Fraggle Rocker
Staff member
Not all plants are equal in their power to retard erosion. I live in Humboldt County, CA (at least I do a few weeks a year when I get a vacation from my job in Washington DC), and for generations the main industry was harvesting timber. Eventually it became culturally and politically unacceptable to allow the clear-cut hillsides to erode so the lumber companies began looking for ground cover they could plant that would anchor the soil. After testing a number of species they chose the Himalayan blackberry vine, which does a truly magnificent job. Unfortunately it is so tenacious that it is out-competing our native blackberry vines, which have much more abundant and better-tasting fruit, so going out and picking berries in the summer isn't as nice as it used to be.. . . . transpiration is a slow process returning the H2O to the air to become rain again so the tree roots are what keeps soil erosion down, reduces flood run off etc. during a heavy rain, but any crop, sugar cane included, will do that erosion reduction.

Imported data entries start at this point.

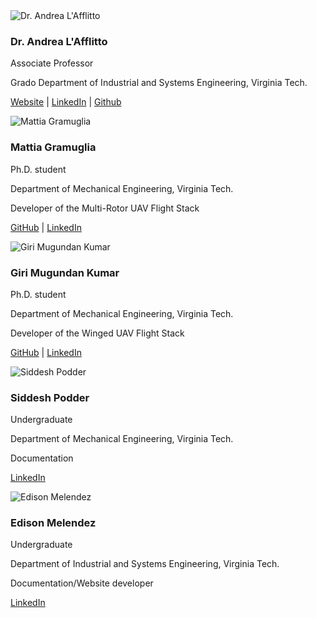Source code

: <!-- <div class="blog-post-authors">

  <div class="blog-post-author">
    <img src={require('@site/static/img/Dr_Andrea.jpeg').default} alt="Multi-Rotor Flight Stack" />
    <div>
      <h3>Dr. Andrea L'Afflitto</h3>
      <p>Associate Professor</p>
      <p>Grado Department of Industrial and Systems Engineering, Virginia Tech.</p>
      <p>
        <a href="https://lafflitto.com/ACSL.html">Website</a> |
         <a href="https://www.linkedin.com/in/andrea-l-afflitto-703bb5a1/">Linkedin</a>
      </p>
    </div>
  </div>

  <div class="blog-post-author">
    <img src={require('@site/static/img/Mattia.jpeg').default} alt="Multi-Rotor Flight Stack" />
    <div>
      <h3>Mattia Gramuglia</h3>
      <p>Ph.D. student - Multi-Rotor UAV Flight Stack </p>
      <p>
        <a href="https://github.com/mattia-gramuglia">GitHub</a> |
        <a href="https://www.linkedin.com/in/mattiagramuglia/">Linkedin</a>
      </p>
    </div>
  </div>

  <div class="blog-post-author">
    <img src={require('@site/static/img/Giri.jpeg').default} alt="Multi-Rotor Flight Stack" />
    <div>
      <h3>Giri Mugundan Kumar</h3>
      <p>Ph.D. student - Winged UAV Flight Stack </p>
      <p>
        <a href="https://github.com/girimugundankumar">GitHub</a> |
        <a href="https://www.linkedin.com/in/giri-mugundan-kumar/">Linkedin</a>
      </p>
    </div>
  </div>

  <div class="blog-post-author">
    <img src={require('@site/static/img/Siddhesh.jpeg').default} alt="Multi-Rotor Flight Stack" />
    <div>
      <h3>Siddesh Podder</h3>
      <p>Undergraduate - Documentation </p>
      <p>
        <a href="https://www.linkedin.com/in/siddhesh-podder/">Linkedin</a>
      </p>
    </div>
  </div>

  <div class="blog-post-author">
    <img src={require('@site/static/img/Edison.jpeg').default} alt="Multi-Rotor Flight Stack" />
    <div>
      <h3>Edison Melendez</h3>
      <p>Undergraduate - Documentation/Website builder</p>
      <p>
        <a href="https://www.linkedin.com/in/edison-melendez-0a0029294/">Linkedin</a>
      </p>
    </div>
  </div>

</div>
 -->

<div className="blog-post-authors">
  <div className="blog-post-author" style={{ display: 'flex', alignItems: 'center', marginBottom: '20px' }}>
    <img
      src={require('@site/static/img/Dr_Andrea.jpeg').default}
      alt="Dr. Andrea L'Afflitto"
      style={{ borderRadius: '50%', width: '150px', height: '150px', marginRight: '15px' }}
    />
    <div>
      <h3>Dr. Andrea L'Afflitto</h3>
      <p style={{ marginBottom: '5px' }}>Associate Professor</p>
      <p style={{ marginTop: '0' }}>
        Grado Department of Industrial and Systems Engineering, Virginia Tech.
      </p>
      <p>
        <a href="https://lafflitto.com/ACSL.html" style={{ color: '#1a73e8' }}>Website</a> |
        <a href="https://www.linkedin.com/in/andrea-l-afflitto-703bb5a1/" style={{ color: '#1a73e8' }}> LinkedIn</a> |
        <a href="https://github.com/andrealaffly" style={{ color: '#1a73e8' }} target= 'blank'> Github</a>
      </p>
    </div>
  </div>

  <div className="blog-post-author" style={{ display: 'flex', alignItems: 'center', marginBottom: '20px' }}>
    <img
      src={require('@site/static/img/Mattia.jpeg').default}
      alt="Mattia Gramuglia"
      style={{ borderRadius: '50%', width: '150px', height: '150px', marginRight: '15px' }}
    />
    <div>
      <h3>Mattia Gramuglia</h3>
      <p style={{ marginBottom: '5px' }}>Ph.D. student</p>
      <p style={{ marginTop: '0' }}>
        Department of Mechanical Engineering, Virginia Tech.
      </p>
      <p style={{ marginTop: '0' }}>
        Developer of the Multi-Rotor UAV Flight Stack
      </p>
      <p>
        <a href="https://github.com/mattia-gramuglia" style={{ color: '#1a73e8' }}>GitHub</a> |
        <a href="https://www.linkedin.com/in/mattiagramuglia/" style={{ color: '#1a73e8' }}> LinkedIn</a>
      </p>
    </div>
  </div>

  <div className="blog-post-author" style={{ display: 'flex', alignItems: 'center', marginBottom: '20px' }}>
    <img
      src={require('@site/static/img/Giri.jpeg').default}
      alt="Giri Mugundan Kumar"
      style={{ borderRadius: '50%', width: '150px', height: '150px', marginRight: '15px' }}
    />
    <div>
      <h3>Giri Mugundan Kumar</h3>
      <p style={{ marginBottom: '5px' }}>Ph.D. student</p>
      <p style={{ marginTop: '0' }}>
        Department of Mechanical Engineering, Virginia Tech.
      </p>
      <p style={{ marginTop: '0' }}>
        Developer of the Winged UAV Flight Stack
      </p>
      <p>
        <a href="https://github.com/girimugundankumar" style={{ color: '#1a73e8' }}>GitHub</a> |
        <a href="https://www.linkedin.com/in/giri-mugundan-kumar/" style={{ color: '#1a73e8' }}> LinkedIn</a>
      </p>
    </div>
  </div>

  <div className="blog-post-author" style={{ display: 'flex', alignItems: 'center', marginBottom: '20px' }}>
    <img
      src={require('@site/static/img/Siddhesh.jpeg').default}
      alt="Siddesh Podder"
      style={{ borderRadius: '50%', width: '150px', height: '150px', marginRight: '15px' }}
    />
    <div>
      <h3>Siddesh Podder</h3>
      <p style={{ marginBottom: '5px' }}>Undergraduate</p>
      <p style={{ marginTop: '0' }}>
        Department of Mechanical Engineering, Virginia Tech.
      </p>
      <p style={{ marginTop: '0' }}>
        Documentation
      </p>
      <p>
        <a href="https://www.linkedin.com/in/siddhesh-podder/" style={{ color: '#1a73e8' }}> LinkedIn</a>
      </p>
    </div>
  </div>

  <div className="blog-post-author" style={{ display: 'flex', alignItems: 'center', marginBottom: '20px' }}>
    <img
      src={require('@site/static/img/Edison.jpeg').default}
      alt="Edison Melendez"
      style={{ borderRadius: '50%', width: '150px', height: '150px', marginRight: '15px' }}
    />
    <div>
      <h3>Edison Melendez</h3>
      <p style={{ marginBottom: '5px' }}>Undergraduate</p>
      <p style={{ marginTop: '0' }}>
        Department of Industrial and Systems Engineering, Virginia Tech.
      </p>
      <p style={{ marginTop: '0' }}>
        Documentation/Website developer
      </p>
      <p>
        <a href="https://www.linkedin.com/in/edison-melendez-0a0029294/" style={{ color: '#1a73e8' }}> LinkedIn</a>
      </p>
    </div>
  </div>
</div>
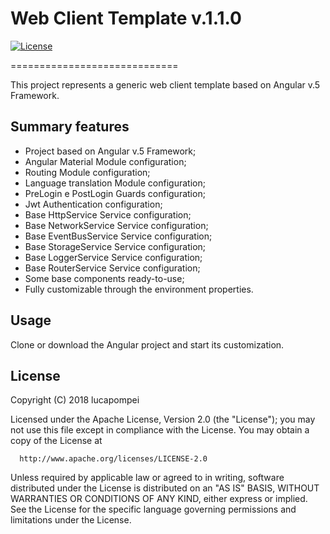 # Web Client Template v.1.1.0

[![License](https://img.shields.io/badge/License-Apache%202.0-blue.svg)](https://opensource.org/licenses/Apache-2.0)

=============================

This project represents a generic web client template based on Angular v.5 Framework.


Summary features
-------

- Project based on Angular v.5 Framework;
- Angular Material Module configuration;
- Routing Module configuration;
- Language translation Module configuration;
- PreLogin e PostLogin Guards configuration;
- Jwt Authentication configuration;
- Base HttpService Service configuration;
- Base NetworkService Service configuration;
- Base EventBusService Service configuration;
- Base StorageService Service configuration;
- Base LoggerService Service configuration;
- Base RouterService Service configuration;
- Some base components ready-to-use;
- Fully customizable through the environment properties.


Usage
-------

Clone or download the Angular project and start its customization.


License
-------

  Copyright (C) 2018 lucapompei
 
  Licensed under the Apache License, Version 2.0 (the "License");
  you may not use this file except in compliance with the License.
  You may obtain a copy of the License at
 
      http://www.apache.org/licenses/LICENSE-2.0
 
  Unless required by applicable law or agreed to in writing, software
  distributed under the License is distributed on an "AS IS" BASIS,
  WITHOUT WARRANTIES OR CONDITIONS OF ANY KIND, either express or implied.
  See the License for the specific language governing permissions and
  limitations under the License.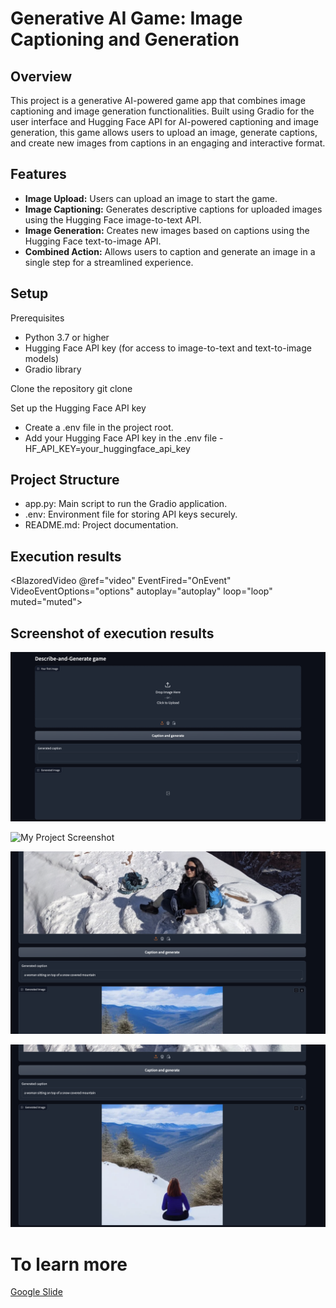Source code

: # Generative AI Game: Image Captioning and Generation

## Overview

This project is a generative AI-powered game app that combines image captioning and image generation functionalities. Built using Gradio for the user interface and Hugging Face API for AI-powered captioning and image generation, this game allows users to upload an image, generate captions, and create new images from captions in an engaging and interactive format.

## Features

- **Image Upload:** Users can upload an image to start the game.
- **Image Captioning:** Generates descriptive captions for uploaded images using the Hugging Face image-to-text API.
- **Image Generation:** Creates new images based on captions using the Hugging Face text-to-image API.
- **Combined Action:** Allows users to caption and generate an image in a single step for a streamlined experience.

## Setup

Prerequisites

- Python 3.7 or higher
- Hugging Face API key (for access to image-to-text and text-to-image models)
- Gradio library

Clone the repository
git clone <repository-url>

Set up the Hugging Face API key

- Create a .env file in the project root.
- Add your Hugging Face API key in the .env file
  -HF_API_KEY=your_huggingface_api_key

## Project Structure

- app.py: Main script to run the Gradio application.
- .env: Environment file for storing API keys securely.
- README.md: Project documentation.

## Execution results

<BlazoredVideo @ref="video" EventFired="OnEvent"
               VideoEventOptions="options"
               autoplay="autoplay" 
               loop="loop" 
               muted="muted">
    <source src="assets/video.mp4" type="video/mp4" />
</BlazoredVideo>


## Screenshot of execution results

![My Project Screenshot](assets/Screenshot1.png)

![My Project Screenshot](assets/Screenshot2.png)

![My Project Screenshot](assets/Screenshot3.png)

![My Project Screenshot](assets/Screenshot4.png)

# To learn more

[Google Slide](./assets/StoryFromImage.pptx)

There aren't many plants that thrive in the soil of a redwood forest because the trees secrete acid and retard the growth of underbrush--the reason fires are so rare in redwood forests is that there's no kindling--so it wasn't easy to find one. I suppose by now the whole world knows that Cannabis sativa is another one and the three counties that contain most of the redwood forest are known as the Emerald Triangle, but for some reason the government is not keen on using it for erosion control.